Oranmore railway station is a railway station that serves the town of Oranmore and its surrounding areas in County Galway.

Services
Oranmore is a stop on the Dublin – Galway intercity service and the Galway – Athenry/Athlone and Galway – Limerick Commuter services.
Journey time is approximately 10 minutes from Oranmore to Galway Ceannt.

Bicycle parking and car parking facilities are provided. The 140 space car park at the station is owned and operated by Galway County Council.

From Oranmore along the Western Rail Corridor connecting trains in Limerick provide onward links to Limerick Junction (for Tipperary, and Waterford) and Cork.

History
The original Oranmore station was opened in 1851 by the MGWR on its route from Dublin to Galway.

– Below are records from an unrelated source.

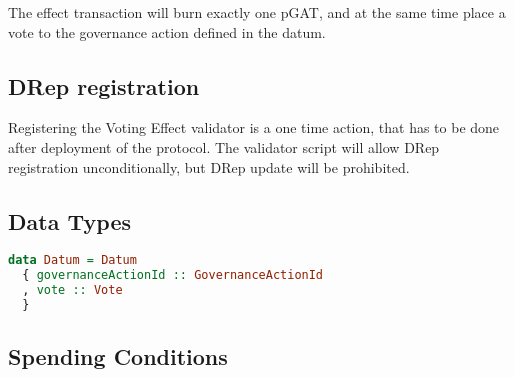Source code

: \documentclass{article}
\begin{document}
The effect transaction will burn exactly one pGAT, and at the same time place a vote to the governance action defined in the datum.

\subsection*{DRep registration}

Registering the Voting Effect validator is a one time action, that has to be done after deployment of the protocol.
The validator script will allow DRep registration unconditionally, but DRep update will be prohibited.

\subsection*{Data Types}

\begin{lstlisting}[language=Haskell]
data Datum = Datum
  { governanceActionId :: GovernanceActionId
  , vote :: Vote
  }
\end{lstlisting}

\subsection*{Spending Conditions}
\end{document}
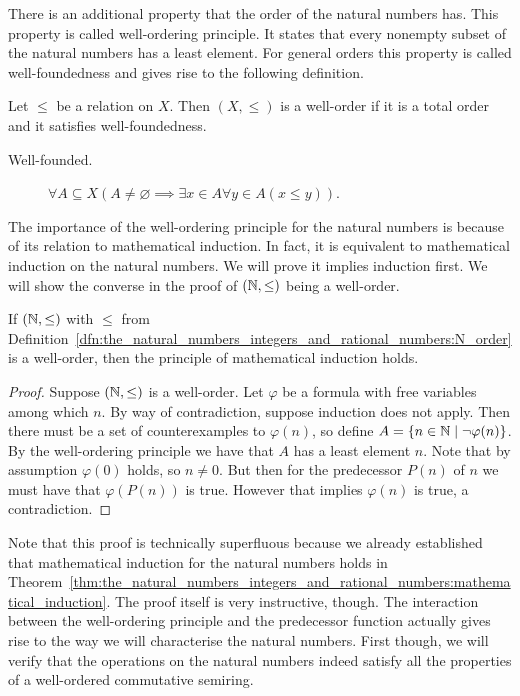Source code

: \documentclass[../main.tex]{subfiles}
\begin{document}
There is an additional property that the order of the natural numbers has. This property is called well-ordering principle. It states that every nonempty subset of the natural numbers has a least element. For general orders this property is called well-foundedness and gives rise to the following definition.
\begin{definition}\label{dfn:the_natural_numbers_integers_and_rational_numbers:well_order}
    Let $\leq$ be a relation on $X$. Then $(X,\leq)$ is a well-order if it is a total order and it satisfies well-foundedness.
    \begin{description}
        \item[Well-founded.] $\forall A\subseteq X(A\neq\varnothing\implies\exists x\in A\forall y\in A(x\leq y))$.
    \end{description}
\end{definition}
The importance of the well-ordering principle for the natural numbers is because of its relation to mathematical induction. In fact, it is equivalent to mathematical induction on the natural numbers. We will prove it implies induction first. We will show the converse in the proof of $(\bbN,\leq)$ being a well-order.
\begin{proposition}
    If $(\bbN,\leq)$ with $\leq$ from Definition~\ref{dfn:the_natural_numbers_integers_and_rational_numbers:N_order} is a well-order, then the principle of mathematical induction holds.
\end{proposition}
\begin{proof}
    Suppose $(\bbN,\leq)$ is a well-order. Let $\varphi$ be a formula with free variables among which $n$. By way of contradiction, suppose induction does not apply. Then there must be a set of counterexamples to $\varphi(n)$, so define $A=\{n\in\bbN\mid\lnot\varphi(n)\}$. By the well-ordering principle we have that $A$ has a least element $n$. Note that by assumption $\varphi(0)$ holds, so $n\neq0$. But then for the predecessor $P(n)$ of $n$ we must have that $\varphi(P(n))$ is true. However that implies $\varphi(n)$ is true, a contradiction.
\end{proof}
Note that this proof is technically superfluous because we already established that mathematical induction for the natural numbers holds in Theorem~\ref{thm:the_natural_numbers_integers_and_rational_numbers:mathematical_induction}. The proof itself is very instructive, though. The interaction between the well-ordering principle and the predecessor function actually gives rise to the way we will characterise the natural numbers. First though, we will verify that the operations on the natural numbers indeed satisfy all the properties of a well-ordered commutative semiring.
\end{document}
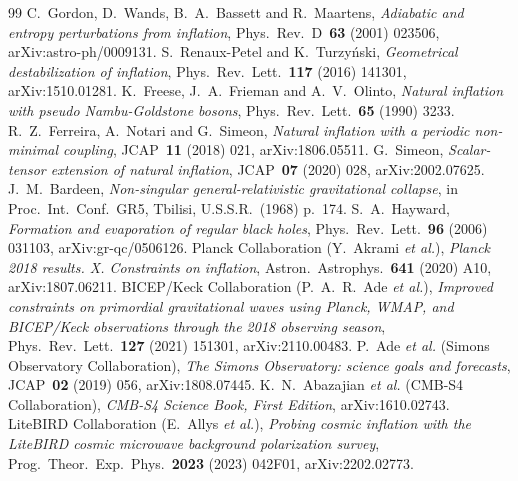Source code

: \documentclass[11pt]{article}
\theoremstyle{definition}
\begin{document}
\begin{thebibliography}{99}
 C.~Gordon, D.~Wands, B.~A.~Bassett and R.~Maartens, \emph{Adiabatic and entropy perturbations from inflation}, Phys.\ Rev.\ D~\textbf{63} (2001) 023506, arXiv:astro-ph/0009131.
 S.~Renaux-Petel and K.~Turzy\'nski, \emph{Geometrical destabilization of inflation}, Phys.\ Rev.\ Lett.~\textbf{117} (2016) 141301, arXiv:1510.01281.
 K.~Freese, J.~A.~Frieman and A.~V.~Olinto, \emph{Natural inflation with pseudo Nambu-Goldstone bosons}, Phys.\ Rev.\ Lett.~\textbf{65} (1990) 3233.
 R.~Z.~Ferreira, A.~Notari and G.~Simeon, \emph{Natural inflation with a periodic non-minimal coupling}, JCAP~\textbf{11} (2018) 021, arXiv:1806.05511.
 G.~Simeon, \emph{Scalar-tensor extension of natural inflation}, JCAP~\textbf{07} (2020) 028, arXiv:2002.07625.
 J.~M.~Bardeen, \emph{Non-singular general-relativistic gravitational collapse}, in Proc.\ Int.\ Conf.\ GR5, Tbilisi, U.S.S.R.\ (1968) p.~174.
 S.~A.~Hayward, \emph{Formation and evaporation of regular black holes}, Phys.\ Rev.\ Lett.~\textbf{96} (2006) 031103, arXiv:gr-qc/0506126.
 Planck Collaboration (Y.~Akrami \emph{et al.}), \emph{Planck 2018 results. X. Constraints on inflation}, Astron.\ Astrophys.~\textbf{641} (2020) A10, arXiv:1807.06211.
 BICEP/Keck Collaboration (P.~A.~R.~Ade \emph{et al.}), \emph{Improved constraints on primordial gravitational waves using Planck, WMAP, and BICEP/Keck observations through the 2018 observing season}, Phys.\ Rev.\ Lett.~\textbf{127} (2021) 151301, arXiv:2110.00483.
 P.~Ade \emph{et al.} (Simons Observatory Collaboration), \emph{The Simons Observatory: science goals and forecasts}, JCAP~\textbf{02} (2019) 056, arXiv:1808.07445.
 K.~N.~Abazajian \emph{et al.} (CMB-S4 Collaboration), \emph{CMB-S4 Science Book, First Edition}, arXiv:1610.02743.
 LiteBIRD Collaboration (E.~Allys \emph{et al.}), \emph{Probing cosmic inflation with the LiteBIRD cosmic microwave background polarization survey}, Prog.\ Theor.\ Exp.\ Phys.~\textbf{2023} (2023) 042F01, arXiv:2202.02773.
\end{thebibliography}
\end{document}
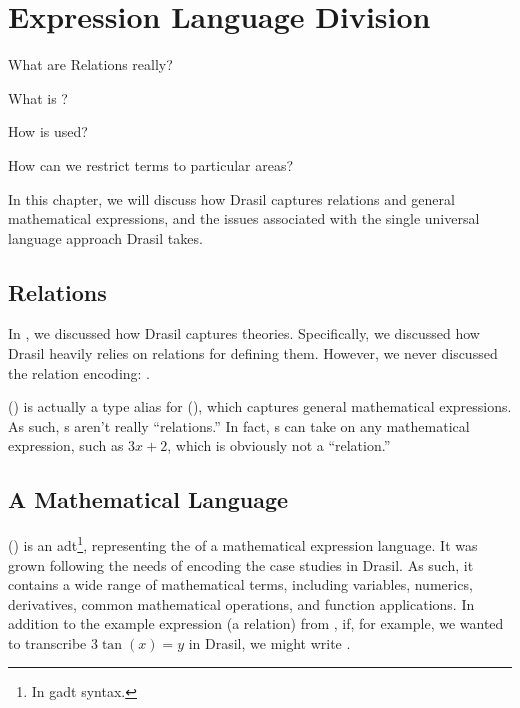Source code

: \chapter{Expression Language Division}
\label{chap:lang-division}

\begin{writingdirectives}
    \item What are Relations really?
    \item What is \Expr{}?
    \item How is \Expr{} used?
    \item How can we restrict \Expr{} terms to particular areas?
\end{writingdirectives}

In this chapter, we will discuss how Drasil captures relations and general
mathematical expressions, and the issues associated with the single universal
language approach Drasil takes.

\section{Relations}
\label{chap:lang-division:sec:relations}

In , we discussed how Drasil captures theories.
Specifically, we discussed how Drasil heavily relies on relations for defining
them. However, we never discussed the relation encoding: \Relation{}.

\originalRelation{}

\Relation{} () is actually a type alias for \Expr{}
(), which captures general mathematical expressions. As
such, \Relation{}s aren't really ``relations.'' In fact, \Relation{}s can take
on any mathematical expression, such as \(3x+2\), which is obviously not a
``relation.''

\originalExprHaskell{}

\section{A Mathematical Language}
\label{chap:lang-division:sec:a-mathematical-language}

\Expr{} () is an \acs{adt}\footnote{In \acs{gadt}
syntax.}, representing the  of a mathematical expression language. It
was grown following the needs of encoding the case studies in Drasil. As such,
it contains a wide range of mathematical terms, including variables, numerics,
derivatives, common mathematical operations, and function applications. In
addition to the example expression (a relation) from
, if, for example, we wanted to transcribe
\(3 \tan{}(x) = y\) in Drasil, we might write .

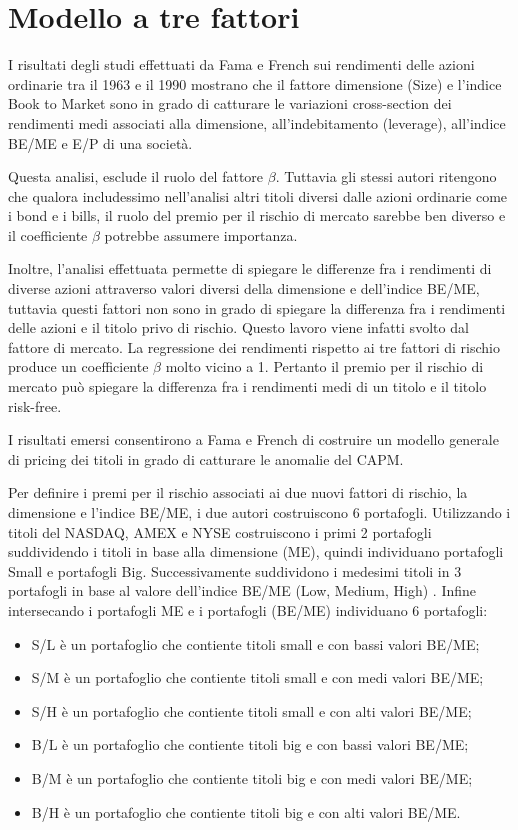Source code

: \section{Modello a tre fattori} \label{sectre}

I risultati degli studi effettuati da Fama e French sui rendimenti delle azioni ordinarie tra il 1963 e il 1990 mostrano che il fattore dimensione (Size) e l'indice Book to Market sono in grado di catturare le variazioni cross-section dei rendimenti medi associati alla dimensione, all'indebitamento (leverage), all'indice BE/ME e E/P di una società. 

Questa analisi, esclude il ruolo del fattore $\beta$. Tuttavia gli stessi autori ritengono che qualora includessimo nell'analisi altri titoli diversi dalle azioni ordinarie come i bond e i bills, il ruolo del premio per il rischio di mercato sarebbe ben diverso e il coefficiente $\beta$ potrebbe assumere importanza. 

Inoltre, l'analisi effettuata permette di spiegare le differenze fra i rendimenti di diverse azioni attraverso valori diversi della dimensione e dell'indice BE/ME, tuttavia questi fattori non sono in grado di spiegare la differenza fra i rendimenti delle azioni e il titolo privo di rischio. Questo lavoro viene infatti svolto dal fattore di mercato. La regressione dei rendimenti rispetto ai tre fattori di rischio produce un coefficiente $\beta$ molto vicino a 1. Pertanto il premio per il rischio di mercato può spiegare la differenza fra i rendimenti medi di un titolo e il titolo risk-free. 

I risultati emersi consentirono a Fama e French di costruire un modello generale di pricing dei titoli in grado di catturare le anomalie del CAPM.

Per definire i premi per il rischio associati ai due nuovi fattori di rischio, la dimensione e l'indice BE/ME, i due autori costruiscono 6 portafogli. Utilizzando i titoli del NASDAQ, AMEX e NYSE costruiscono i primi 2 portafogli suddividendo i titoli in base alla dimensione (ME), quindi individuano portafogli Small e portafogli Big. Successivamente suddividono i medesimi titoli in 3 portafogli in base al valore dell'indice BE/ME (Low, Medium, High) \cite{fama_common_1993}. Infine intersecando i portafogli ME e i portafogli (BE/ME) individuano 6 portafogli: 
\begin{itemize}
	\item S/L è un portafoglio che contiente titoli small e con bassi valori BE/ME;
	\item S/M è un portafoglio che contiente titoli small e con medi valori BE/ME;
	\item S/H è un portafoglio che contiente titoli small e con alti valori BE/ME;
	\item B/L è un portafoglio che contiente titoli big  e con bassi valori BE/ME;
	\item B/M è un portafoglio che contiente titoli big  e con medi valori BE/ME;
	\item B/H è un portafoglio che contiente titoli big  e con alti valori BE/ME.
\end{itemize}

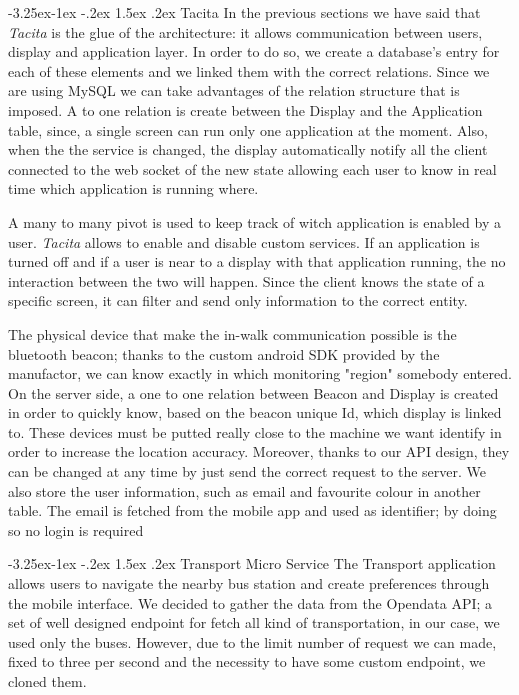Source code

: \documentclass[]{usiinfbachelorproject}
\makeatletter
\newcommand\subsubsection{\@startsection{subsubsection}{3}{\z@}%
                {-3.25ex\@plus -1ex \@minus -.2ex}%
                {1.5ex \@plus .2ex}%
                {\normalfont\normalsize\bfseries}}
\makeatother
\begin{document}
\subsubsection{Tacita}
In the previous sections we have said that \emph{Tacita} is the glue of the architecture: it allows communication between users, display and application layer. In order to do so, we create a database's entry for each of these elements and we linked them with the correct relations. Since we are using MySQL we can take advantages of the relation structure that is imposed. A \one to one relation is create between the Display and the Application table, since, a single screen can run only one application at the moment. Also, when the the service is changed, the display automatically notify all the client connected to the web socket of the new state allowing each user to know in real time which application is running where.

A many to many pivot is used to keep track of witch application is enabled by a user. \emph{Tacita} allows to enable and disable custom services. If an application is turned off  and if a user is near to a display with that application running, the no interaction between the two will happen. Since the client knows the state of a specific screen, it can filter and send only information to the correct entity.

The physical device that make the in-walk communication possible is the bluetooth beacon; thanks to the custom android SDK provided by the manufactor, we can know exactly in which monitoring "region" somebody entered. On the server side, a one to one relation between Beacon and Display is created in order to quickly know, based on the beacon unique Id, which display is linked to. These devices must be putted really close to the machine we want identify in order to increase the location accuracy. Moreover, thanks to our API design, they can be changed at any time by just send the correct request to the server.
We also store the user information, such as email and favourite colour in another table. The email is fetched from the mobile app and used as identifier; by doing so no login is required 

\subsubsection{Transport Micro Service}
The Transport application allows users to navigate the nearby bus station and create preferences through the mobile interface. We decided to gather the data from the Opendata API; a set of well designed endpoint for fetch all kind of transportation, in our case, we used only the buses. However, due to the limit number of request we can made, fixed to three per second and the necessity to have some custom endpoint, we cloned them.
\end{document}
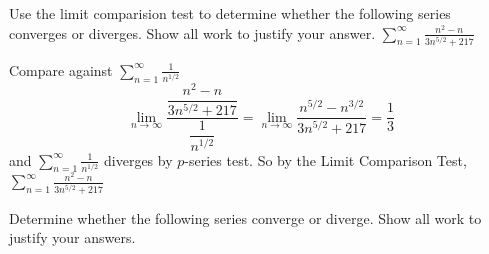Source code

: \documentclass[12pt,answers]{exam}
\begin{document}
\begin{questions}
\question[7]
Use the limit comparision test to determine whether the following series converges or diverges. Show all work to justify your answer.
$\displaystyle \sum_{n=1}^{\infty} \frac{n^2-n}{3n^{5/2} + 217}$
\begin{solution}
    Compare against $\displaystyle \sum_{n=1}^\infty \frac{1}{n^{1/2}}$
    \[
        \lim_{n\to\infty} \frac{\dfrac{n^2-n}{3n^{5/2} + 217}}{\dfrac{1}{n^{1/2}}}
        = 
        \lim_{n\to\infty} \frac{n^{5/2}-n^{3/2}}{3n^{5/2} + 217} = \frac 13
    \]
    and $\displaystyle \sum_{n=1}^\infty \frac{1}{n^{1/2}}$ diverges by $p$-series test. 
    So by the Limit Comparison Test, \\
$\displaystyle \sum_{n=1}^{\infty} \frac{n^2-n}{3n^{5/2} + 217}$ 
\end{solution}

\newpage
\question
Determine whether the following series converge or diverge. Show all work to justify your answers.


\end{questions}
\end{document}
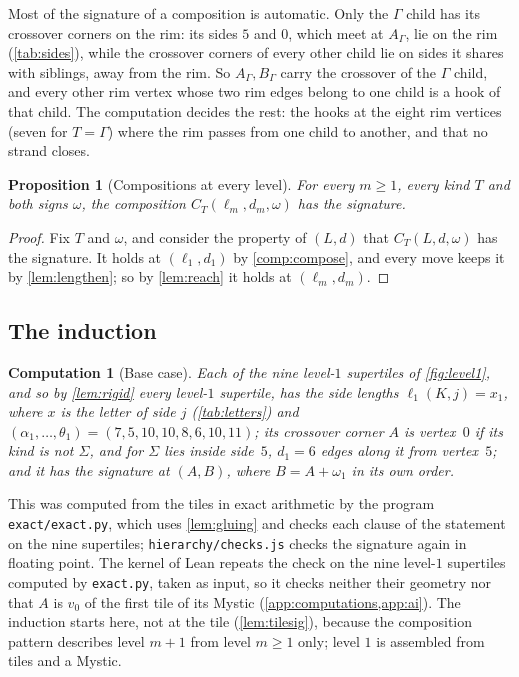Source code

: \documentclass[11pt]{amsart}
\newtheorem{proposition}[theorem]{Proposition}
\newtheorem{computation}[theorem]{Computation}
\theoremstyle{definition}
\theoremstyle{remark}
\newcommand{\code}[1]{\texttt{#1}}
\begin{document}
Most of the signature of a composition is automatic. Only the $\Gamma$ child has its crossover corners on the rim: its
sides $5$ and $0$, which meet at $A_\Gamma$, lie on the rim (\cref{tab:sides}), while the crossover corners of every
other child lie on sides it shares with siblings, away from the rim. So $A_\Gamma,B_\Gamma$ carry the crossover of the
$\Gamma$ child, and every other rim vertex whose two rim edges belong to one child is a hook of that child. The
computation decides the rest: the hooks at the eight rim vertices (seven for $T=\Gamma$) where the rim passes from one
child to another, and that no strand closes.

\begin{proposition}[Compositions at every level]\label{prop:compose}
For every $m\ge1$, every kind $T$ and both signs $\omega$, the composition $C_T(\ell_m,d_m,\omega)$ has the signature.
\end{proposition}

\begin{proof}
Fix $T$ and $\omega$, and consider the property of $(L,d)$ that $C_T(L,d,\omega)$ has the signature. It holds at
$(\ell_1,d_1)$ by \cref{comp:compose}, and every move keeps it by \cref{lem:lengthen}; so by \cref{lem:reach} it holds
at $(\ell_m,d_m)$.
\end{proof}

\subsection{The induction}\label{sec:induct}
\begin{computation}[Base case]\label{comp:base}
Each of the nine level-$1$ supertiles of \cref{fig:level1}, and so by \cref{lem:rigid} every level-$1$ supertile, has
the side lengths $\ell_1(K,j)=x_1$, where $x$ is the letter of side $j$ (\cref{tab:letters}) and
$(\alpha_1,\dots,\theta_1)=(7,5,10,10,8,6,10,11)$; its crossover corner $A$ is vertex~$0$ if its kind is not $\Sigma$,
and for $\Sigma$ lies inside side~$5$, $d_1=6$ edges along it from vertex~$5$; and it has the signature at $(A,B)$,
where $B=A+\omega_1$ in its own order.
\end{computation}

This was computed from the tiles in exact arithmetic by the program \code{exact/exact.py}, which uses \cref{lem:gluing}
and checks each clause of the statement on the nine supertiles; \code{hierarchy/checks.js} checks the signature again
in floating point. The kernel of
Lean repeats the check on the nine level-$1$ supertiles computed by \code{exact.py}, taken as input, so it checks
neither their geometry nor that $A$ is $v_0$ of the first tile of its Mystic (\cref{app:computations,app:ai}). The
induction starts here, not at the tile (\cref{lem:tilesig}), because the composition pattern describes level $m+1$
from level $m\ge1$ only; level $1$ is assembled from tiles and a Mystic.
\end{document}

The station was open until the rationalisation of the railway network by Córas Iompair Éireann saw it closed in 1963, with the building sold as a private residence.

Development

The station serves as a park and ride for commuters into Galway. As a consequence of this, the old station was not rebuilt; instead, the new station is located at Garraun. Oranmore serves as an intermediate stop both for services to Galway from Limerick, and for the Galway Suburban Rail services from Athenry.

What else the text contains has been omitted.